P.E.I. minimum wage increases irk restaurant industry

Restaurants Canada is unhappy with the P.E.I. government's announcement Thursday to increase minimum wage by 50 cents next year, making it the highest in Atlantic Canada at $11 an hour.

'If we go much higher than that, we're not going to be in business'

Increasing minimum wage will hurt Island restaurants, says industry group. (Toby Talbot/Associated Press)

Two planned increases to the minimum wage on P.E.I. next year are "double trouble," Restaurants Canada said on Thursday. 

The government announced the Island's minimum wage will increase by 50 cents over the course of 2016 to $11 an hour — making it higher than any currently in Atlantic Canada.

Liam Dolan, who is on the board of directors of Restaurants Canada and owns the Olde Dublin Pub in Charlottetown. said he was "very surprised" to see plans to hike minimum wage again, because it's already gone up several times in the past few years.

"That's almost a five-per-cent increase ... three times the inflation rate. So I was quite surprised," said Dolan.

"If we go much higher than that, we're not going to be in business."

"This will hurt small businesses across the province, making it more difficult to provide job opportunities for Islanders," Luc Erjavec, vice president of Restaurants Canada for the Atlantic provinces, said in a written release.

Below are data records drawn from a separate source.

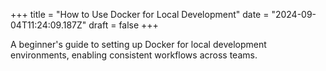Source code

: +++
title = "How to Use Docker for Local Development"
date = "2024-09-04T11:24:09.187Z"
draft = false
+++

A beginner's guide to setting up Docker for local development environments, enabling consistent workflows across teams.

Erjavec said the increase will cost the average operator more than $7,000, and the food service industry as a whole $2.5 million annually. He adds restaurants "are struggling with razor-thin margins of just over 4.9 percent."

Charlottetown restaurateur Liam Dolan worries some restaurants will be foreced out of business by rising wages. (CBC)

"This initiative is counterproductive at a time when we are struggling to keep young Islanders from leaving the province because of a lack of job opportunities," he said.

Erjavec and Dolan said about 75 per cent of minimum wage earners in the restaurant industry are young people under the age 25, many of whom are students or live at home, and most only work part-time.

Dolan said restaurant owners will have to recoup the loss somehow. 

"Less kids you're going to hire in the summertime ... or else jack the price up so high that people won't come out to eat," said Dolan.

He said he worries some restaurants will go out of business because of the move. 

Restaurants Canada instead recommended that government:

  • Raise the basic personal tax exemption to a level more consistent with other Canadian provinces.
  •  Slow the scheduled increases in minimum wage to match the marketplace.
  •  Introduce a tip differential to recognize the significant extra income earned by liquor servers.

A government committee studied a two-tier minimum wage in 2010 but rejected the idea.